If you’re expecting the return of volatility and downside risk, the Consumer Staples SPDR ETF (NYSEARCA:XLP) is a fund that should be on your radar for one of the best ETFs for 2020.
Along with the historic recovery for stock prices, the story of irrational markets will certainly go down in history as a prevailing theme describing the second quarter of 2020. But is the market really irrational? Can prices go higher from here? The short answer is yes, but don’t bet the farm on it.
This may bring to mind a quote from John Maynard Keynes: “The market can remain irrational longer than you can remain solvent.” In other words, don’t bet against the crowd. Similarly, wise investors and traders will keep in mind the old mantra, “Don’t fight the Fed.” However, crowds get tired and Federal Reserve policy changes … eventually.

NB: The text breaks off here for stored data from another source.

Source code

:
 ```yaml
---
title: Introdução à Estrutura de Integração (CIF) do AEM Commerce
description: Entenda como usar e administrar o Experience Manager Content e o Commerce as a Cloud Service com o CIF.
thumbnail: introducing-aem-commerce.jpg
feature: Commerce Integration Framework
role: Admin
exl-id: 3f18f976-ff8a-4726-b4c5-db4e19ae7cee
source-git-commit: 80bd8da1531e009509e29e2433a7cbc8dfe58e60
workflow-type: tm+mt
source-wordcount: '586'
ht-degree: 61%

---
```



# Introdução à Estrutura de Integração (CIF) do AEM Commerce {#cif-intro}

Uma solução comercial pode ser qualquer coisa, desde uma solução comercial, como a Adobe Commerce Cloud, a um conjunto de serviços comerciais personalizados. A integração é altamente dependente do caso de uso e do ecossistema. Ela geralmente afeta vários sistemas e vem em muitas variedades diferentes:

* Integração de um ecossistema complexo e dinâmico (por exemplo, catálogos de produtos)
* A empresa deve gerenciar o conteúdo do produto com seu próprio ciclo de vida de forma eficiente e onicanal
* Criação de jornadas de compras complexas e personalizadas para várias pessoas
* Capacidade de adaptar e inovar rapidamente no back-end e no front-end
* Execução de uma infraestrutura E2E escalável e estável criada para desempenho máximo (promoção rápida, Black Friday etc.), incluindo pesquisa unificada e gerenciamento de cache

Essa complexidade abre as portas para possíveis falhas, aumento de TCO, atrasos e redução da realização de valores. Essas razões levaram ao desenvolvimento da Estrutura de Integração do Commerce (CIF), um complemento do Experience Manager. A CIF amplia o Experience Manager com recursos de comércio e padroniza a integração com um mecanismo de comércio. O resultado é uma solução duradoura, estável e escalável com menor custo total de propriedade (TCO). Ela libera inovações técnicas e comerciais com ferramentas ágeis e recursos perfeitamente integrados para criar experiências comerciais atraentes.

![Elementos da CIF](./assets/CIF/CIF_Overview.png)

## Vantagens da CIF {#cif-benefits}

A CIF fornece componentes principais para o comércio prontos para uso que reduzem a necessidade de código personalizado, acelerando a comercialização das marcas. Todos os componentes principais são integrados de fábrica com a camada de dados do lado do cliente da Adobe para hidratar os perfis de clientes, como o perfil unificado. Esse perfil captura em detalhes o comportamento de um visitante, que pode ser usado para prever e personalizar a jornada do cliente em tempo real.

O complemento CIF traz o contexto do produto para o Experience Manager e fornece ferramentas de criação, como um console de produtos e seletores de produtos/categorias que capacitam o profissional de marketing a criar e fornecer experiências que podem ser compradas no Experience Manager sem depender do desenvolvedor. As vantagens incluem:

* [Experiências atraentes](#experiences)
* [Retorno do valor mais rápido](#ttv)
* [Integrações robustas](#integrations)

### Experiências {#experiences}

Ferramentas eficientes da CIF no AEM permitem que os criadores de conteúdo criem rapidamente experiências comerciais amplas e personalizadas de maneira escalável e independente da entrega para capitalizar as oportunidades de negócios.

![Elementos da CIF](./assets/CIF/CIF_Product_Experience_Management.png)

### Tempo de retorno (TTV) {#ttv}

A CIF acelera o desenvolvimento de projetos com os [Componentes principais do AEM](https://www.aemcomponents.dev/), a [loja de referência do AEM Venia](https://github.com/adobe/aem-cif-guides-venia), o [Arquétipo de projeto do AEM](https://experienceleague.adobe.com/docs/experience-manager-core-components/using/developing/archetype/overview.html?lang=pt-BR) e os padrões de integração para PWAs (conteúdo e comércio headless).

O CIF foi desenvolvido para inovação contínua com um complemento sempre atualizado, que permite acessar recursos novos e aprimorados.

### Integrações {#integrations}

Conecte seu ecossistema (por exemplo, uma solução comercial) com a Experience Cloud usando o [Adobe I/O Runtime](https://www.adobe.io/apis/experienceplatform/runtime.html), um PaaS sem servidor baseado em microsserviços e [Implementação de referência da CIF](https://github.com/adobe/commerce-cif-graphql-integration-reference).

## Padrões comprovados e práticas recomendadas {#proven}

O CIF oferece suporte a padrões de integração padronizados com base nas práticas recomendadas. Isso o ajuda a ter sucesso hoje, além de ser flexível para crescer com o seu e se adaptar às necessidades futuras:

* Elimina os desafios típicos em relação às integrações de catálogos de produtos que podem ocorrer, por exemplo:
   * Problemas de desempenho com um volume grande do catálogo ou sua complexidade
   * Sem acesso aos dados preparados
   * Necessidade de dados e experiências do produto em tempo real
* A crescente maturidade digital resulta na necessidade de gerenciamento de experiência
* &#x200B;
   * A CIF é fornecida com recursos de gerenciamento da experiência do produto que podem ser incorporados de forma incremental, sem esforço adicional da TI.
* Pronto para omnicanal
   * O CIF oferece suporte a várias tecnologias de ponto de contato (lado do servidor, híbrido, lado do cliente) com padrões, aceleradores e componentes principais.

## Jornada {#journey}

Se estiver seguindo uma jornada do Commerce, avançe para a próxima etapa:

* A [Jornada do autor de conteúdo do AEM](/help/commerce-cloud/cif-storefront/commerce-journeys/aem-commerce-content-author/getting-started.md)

Fortunately, making a classic defensive move with a fund like XLP is not betting against the crowd or fighting the Fed. In a market filled with uncertainty and increasing downside risk, investing in consumer staples stocks can be a way of having your cake and eating it, too. You can still participate in the upside while minimizing risk on the downside.
Why Invest in the Consumer Staples Sector?
Also called non-discretionary stocks, the consumer staples sector includes companies that sell products that consumers need, no matter which direction the economy is headed. For this reason, consumer staples stocks are considered defensive because they tend to maintain price stability, compared to the broader market, during times of uncertainty and economic recession.
Consumer staples products include food, beverages and tobacco products, household products. personal products and drugs. Top holdings in XLP include Proctor & Gamble (NYSE:PG), PepsiCo (NASDAQ:PEP), Coca-Cola (NYSE:KO) and Walmart (NYSE:WMT).
Best ETFs for 2020: The Case for XLP in the Second Half
Making a case for XLP in the second half of 2020 is making a case for stocks in the consumer staples sector. While this doesn’t mean you’re betting against the market or economy, it does mean that you expect a return to volatility and downside risk.
Here’s what could contribute to volatility and downside risk for the remainder of 2020:
- Retailers have cut costs, leaving them prepared for limited pricing power and slower growth.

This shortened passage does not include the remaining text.